- Task requirements -
What is the number of lines in the data below that contain "free"? Reply with the number only.

[Items listed in a dataset]
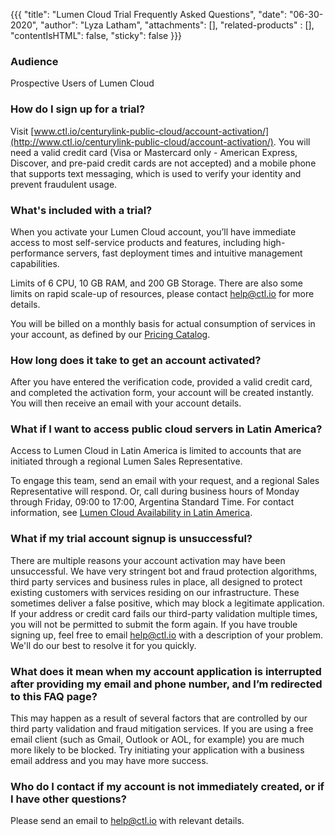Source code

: {{{
  "title": "Lumen Cloud Trial Frequently Asked Questions",
  "date": "06-30-2020",
  "author": "Lyza Latham",
  "attachments": [],
  "related-products" : [],
  "contentIsHTML": false,
  "sticky": false
}}}

### Audience

Prospective Users of Lumen Cloud

### How do I sign up for a trial?

Visit [www.ctl.io/centurylink-public-cloud/account-activation/](http://www.ctl.io/centurylink-public-cloud/account-activation/). You will need a valid credit card (Visa or Mastercard only - American Express, Discover, and pre-paid credit cards are not accepted) and a mobile phone that supports text messaging, which is used to verify your identity and prevent fraudulent usage.

### What's included with a trial?

When you activate your Lumen Cloud account, you’ll have immediate access to most self-service products and features, including high-performance servers, fast deployment times and intuitive management capabilities.

Limits of 6 CPU, 10 GB RAM, and 200 GB Storage. There are also some limits on rapid scale-up of resources, please contact [help@ctl.io](mailto:help@ctl.io) for more details.

You will be billed on a monthly basis for actual consumption of services in your account, as defined by our [Pricing Catalog](https://www.ctl.io/pricing).

### How long does it take to get an account activated?

After you have entered the verification code, provided a valid credit card, and completed the activation form, your account will be created instantly. You will then receive an email with your account details.

### What if I want to access public cloud servers in Latin America?

Access to Lumen Cloud in Latin America is limited to accounts that are initiated through a regional Lumen Sales Representative.

To engage this team, send an email with your request, and a regional Sales Representative will respond. Or, call during business hours of Monday through Friday, 09:00 to 17:00, Argentina Standard Time. For contact information, see [Lumen Cloud Availability in Latin America](http://www.ctl.io/blog/post/cloud-availability-latin-america/).

### What if my trial account signup is unsuccessful?

There are multiple reasons your account activation may have been unsuccessful. We have very stringent bot and fraud protection algorithms, third party services and business rules in place, all designed to protect existing customers with services residing on our infrastructure. These sometimes deliver a false positive, which may block a legitimate application. If your address or credit card fails our third-party validation multiple times, you will not be permitted to submit the form again. If you have trouble signing up, feel free to email [help@ctl.io](mailto:help@ctl.io) with a description of your problem. We'll do our best to resolve it for you quickly.

### What does it mean when my account application is interrupted after providing my email and phone number, and I’m redirected to this FAQ page?

This may happen as a result of several factors that are controlled by our third party validation and fraud mitigation services. If you are using a free email client (such as Gmail, Outlook or AOL, for example) you are much more likely to be blocked. Try initiating your application with a business email address and you may have more success.

### Who do I contact if my account is not immediately created, or if I have other questions?

Please send an email to [help@ctl.io](mailto:help@ctl.io) with relevant details.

- Response to this task -
2